Only one stretch of the data below is wanted: the lines starting at the one with "### Quality Metrics" and ending at the one with "This roadmap provides", both included, given again exactly.

• RECORDS FOR THIS EXERCISE
BEGIN
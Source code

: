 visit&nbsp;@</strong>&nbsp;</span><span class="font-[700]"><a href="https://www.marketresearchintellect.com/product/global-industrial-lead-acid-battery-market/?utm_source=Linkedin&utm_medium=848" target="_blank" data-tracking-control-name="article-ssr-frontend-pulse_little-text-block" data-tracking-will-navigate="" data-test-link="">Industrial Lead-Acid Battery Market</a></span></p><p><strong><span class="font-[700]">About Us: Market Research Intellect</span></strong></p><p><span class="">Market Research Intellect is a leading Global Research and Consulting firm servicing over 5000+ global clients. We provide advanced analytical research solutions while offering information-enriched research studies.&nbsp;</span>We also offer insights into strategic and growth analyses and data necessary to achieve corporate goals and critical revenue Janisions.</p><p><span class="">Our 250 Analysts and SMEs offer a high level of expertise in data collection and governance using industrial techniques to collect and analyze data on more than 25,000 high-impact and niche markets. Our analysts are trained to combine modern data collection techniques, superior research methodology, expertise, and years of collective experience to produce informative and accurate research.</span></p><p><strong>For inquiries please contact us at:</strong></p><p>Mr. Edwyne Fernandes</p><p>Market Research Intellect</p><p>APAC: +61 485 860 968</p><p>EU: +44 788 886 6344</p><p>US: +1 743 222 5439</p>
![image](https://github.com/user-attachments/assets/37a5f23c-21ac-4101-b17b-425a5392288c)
END
BEGIN
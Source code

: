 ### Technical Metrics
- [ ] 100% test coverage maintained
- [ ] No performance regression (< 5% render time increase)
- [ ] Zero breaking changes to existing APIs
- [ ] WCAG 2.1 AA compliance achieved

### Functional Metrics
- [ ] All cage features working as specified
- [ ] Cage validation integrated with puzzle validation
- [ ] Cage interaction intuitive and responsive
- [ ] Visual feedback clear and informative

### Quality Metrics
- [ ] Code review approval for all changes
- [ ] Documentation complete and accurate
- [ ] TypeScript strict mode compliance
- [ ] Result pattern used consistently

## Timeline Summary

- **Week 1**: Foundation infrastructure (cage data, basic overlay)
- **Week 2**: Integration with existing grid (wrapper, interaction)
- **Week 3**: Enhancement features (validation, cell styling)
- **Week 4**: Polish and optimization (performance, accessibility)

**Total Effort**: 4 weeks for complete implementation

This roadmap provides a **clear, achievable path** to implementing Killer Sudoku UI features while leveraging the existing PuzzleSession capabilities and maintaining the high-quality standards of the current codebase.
END
• ANSWER BOX
### Quality Metrics
- [ ] Code review approval for all changes
- [ ] Documentation complete and accurate
- [ ] TypeScript strict mode compliance
- [ ] Result pattern used consistently

## Timeline Summary

- **Week 1**: Foundation infrastructure (cage data, basic overlay)
- **Week 2**: Integration with existing grid (wrapper, interaction)
- **Week 3**: Enhancement features (validation, cell styling)
- **Week 4**: Polish and optimization (performance, accessibility)

**Total Effort**: 4 weeks for complete implementation

This roadmap provides a **clear, achievable path** to implementing Killer Sudoku UI features while leveraging the existing PuzzleSession capabilities and maintaining the high-quality standards of the current codebase.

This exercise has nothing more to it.